Hometaping‘ is a big effort to help as many people as possible to record an album of their own music in one month. It is a celebration of what happens when they do.

So if you can’t sing but do anyway, you are Hometaping. If you’re crap at the guitar but it makes you happy, you are Hometaping. If your saxophone makes you smile but your neighbours wince, you are Hometaping. If you’re convinced your songs are intricate masterpieces, you are Hometaping.”

Making a s hort album and posting it online, then showing up to play at a hometaping party (whether via skype from transylvania, or live in london) should sound rather terrifying. Somehow, the hometaping ethos kinda takes the fear out of the process – and makes it well, fun, to record your own music for the first time. Its not often that online hype and offline actions marry up so perfectly, but I think the team behind hometaping have hit the right note… its easy to join in, non-scary, and not too techie – but without the online streaming and uploading then the thing wouldn’t exist.

I think that too many campaigns or initiatives that use the web end up getting bogged down in making the tech too complex or the messages too official. You can learn alot from hometaping no matter what kind of community project you’re trying to run.

In fact, I liked the whole concept so much that I bought the company! Well, no, I didn’t but I did ask Basil, one of the people who set up hometaping to tell me (and all of you) a bit more about what it is.

Alice: Hello! Thanks for agreeing to tell me a bit more about hometaping…! The first question really has to be…..what is it?

Basil: We started out with the idea that making music is basically a pretty fun thing to do, if you want to do it. But that it can also be quite scary and quite difficult, especially if you’re worried that you’re going to sound rubbish. (Which you probably won’t.) So we wanted to create an environment where a lot of people were all making music in a specific period of time, which would hopefully make you feel like you were part of this community of ‘hometapers’ and hopefully make it a bit less scary.

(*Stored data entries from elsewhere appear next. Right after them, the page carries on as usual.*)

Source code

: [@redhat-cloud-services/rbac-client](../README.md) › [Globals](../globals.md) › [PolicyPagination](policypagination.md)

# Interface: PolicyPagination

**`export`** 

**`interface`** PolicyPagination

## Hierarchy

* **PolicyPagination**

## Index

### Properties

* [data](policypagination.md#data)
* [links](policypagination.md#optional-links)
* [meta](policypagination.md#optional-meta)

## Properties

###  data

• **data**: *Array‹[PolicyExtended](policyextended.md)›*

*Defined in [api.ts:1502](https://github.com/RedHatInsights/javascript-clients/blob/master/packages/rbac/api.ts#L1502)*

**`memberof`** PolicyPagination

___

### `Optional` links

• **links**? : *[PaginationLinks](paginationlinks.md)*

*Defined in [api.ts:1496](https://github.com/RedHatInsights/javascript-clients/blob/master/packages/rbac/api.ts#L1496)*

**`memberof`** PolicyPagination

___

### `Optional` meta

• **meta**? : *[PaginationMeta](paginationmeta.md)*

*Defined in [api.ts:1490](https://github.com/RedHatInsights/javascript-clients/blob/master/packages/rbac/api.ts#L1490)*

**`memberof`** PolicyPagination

Alice: So, where did the idea come from?

Basil: The idea of a group of people all undertaking a similar endeavour in a month has been around for a while. NaNoWriMo is probably the grandpa, where people try to write a novel in a month. RPM Challenge and NaSoAlMo ask people to do an album in a month, too. Pete (one of the four of us working on this project, along with Charlie, Josh and me) participated in NaSoAlMo and thought that it would be fun to set up a similar project but with a slightly different emphasis. So he told us the idea over breakfast and then we set it up.

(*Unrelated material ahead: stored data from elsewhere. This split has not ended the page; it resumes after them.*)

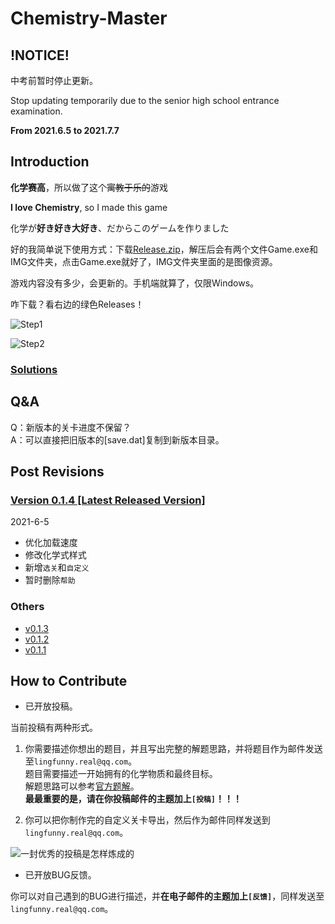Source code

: # Chemistry-Master

## !NOTICE!

中考前暂时停止更新。

Stop updating temporarily due to the senior high school entrance examination.

**From 2021.6.5 to 2021.7.7**

## Introduction

**化学赛高**，所以做了这个~~寓教于乐的~~游戏

**I love Chemistry**, so I made this game

化学が**好き好き大好き**、だからこのゲームを作りました

好的我简单说下使用方式：下载[Release.zip](https://github.com/lingfunny/Chemistry-Master/releases)，解压后会有两个文件Game.exe和IMG文件夹，点击Game.exe就好了，IMG文件夹里面的是图像资源。

游戏内容没有多少，会更新的。手机端就算了，仅限Windows。

咋下载？看右边的绿色Releases！

![Step1](https://cdn.luogu.com.cn/upload/image_hosting/d43d9jfi.png)

![Step2](https://cdn.luogu.com.cn/upload/image_hosting/1e6jsiyf.png)

### [Solutions](Solutions.md)

## Q&A

Q：新版本的关卡进度不保留？\
A：可以直接把旧版本的[save.dat]复制到新版本目录。

## Post Revisions

### [Version 0.1.4 [Latest Released Version]](https://github.com/lingfunny/Chemistry-Master/releases/tag/v0.1.4)

2021-6-5

- 优化加载速度
- 修改化学式样式
- 新增`选关`和`自定义`
- 暂时删除`帮助`

### Others

- [v0.1.3](https://github.com/lingfunny/Chemistry-Master/releases/tag/v0.1.3)
- [v0.1.2](https://github.com/lingfunny/Chemistry-Master/releases/tag/v0.1.2)
- [v0.1.1](https://github.com/lingfunny/Chemistry-Master/releases/tag/v0.1.1)

## How to Contribute

- 已开放投稿。

当前投稿有两种形式。

1. 你需要描述你想出的题目，并且写出完整的解题思路，并将题目作为邮件发送至`lingfunny.real@qq.com`。\
题目需要描述一开始拥有的化学物质和最终目标。\
解题思路可以参考[官方题解](Solutions.md)。\
**最最重要的是，请在你投稿邮件的主题加上`[投稿]`！！！**

2. 你可以把你制作完的自定义关卡导出，然后作为邮件同样发送到`lingfunny.real@qq.com`。

![一封优秀的投稿是怎样炼成的](https://cdn.luogu.com.cn/upload/image_hosting/phdjf2as.png)

- 已开放BUG反馈。

你可以对自己遇到的BUG进行描述，并**在电子邮件的主题加上`[反馈]`**，同样发送至`lingfunny.real@qq.com`。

Alice: How has it been received by people?

Basil: Well we had a lot of completed albums this year. They are absolutely brilliant. So that’s the main thing. But people also blogged and tweeted and YouTubed their process throughout the month, and then, best of all, people played live at the party at the end of the month, and dialled in to play live over Skype from all over the world (including Transylvania – awesome). So we were really happy with the response.

Alice: Why do you think it has it captured people’s imagination?

Basil: I think there is something quite nice about hearing music that was not made by popstars, and instead was made by friends, or by people you imagine are a bit like you. So maybe people liked that. And I think it’s quite nice that it’s not a competition. I’m not sure. You’ll have to ask them.

Alice:  Did you have a favourite this year?

Basil: It’s all brilliant. Some of it is witty, some is incredibly well-produced, some people have amazing feats of instrumentation, some people have mind-bogglingly good voices. Pete said that the idea that there is only a small number of people who can make good music has been destroyed by the sample of music up on the Hometaping website. I think that’s true. I’m currently listening to marigold and tmcw a lot recently. But it’s all brilliant.

Alice: Do you think that there’s room for a hmtpng regular get together, or do you see it as a one-off thing only?

Basil: I think it makes it quite special doing a big party once a year. But it’s always nice to to meet up in the pub now and then. Should we do that? I’m up for it.

Alice: Lastly, do you have any tips for potential hometapers out there?

Basil: Don’t worry about being rubbish, because you won’t be. And don’t worry about what people might think. They’ll almost certainly think you’re awesome. And tell your friends about it and get them to do it too. That makes it more fun.

A green umbrella : A black eco brolly

What with all the rain we’ve been having in London lately, I needed to buy a new umbrella. My last one wrapped itself unceremoniously round my face as I was walking across Waterloo bridge on the daily grind a few weeks earlier…. with only a few working spokes left on the thing, seemed high time to pick up a replacement.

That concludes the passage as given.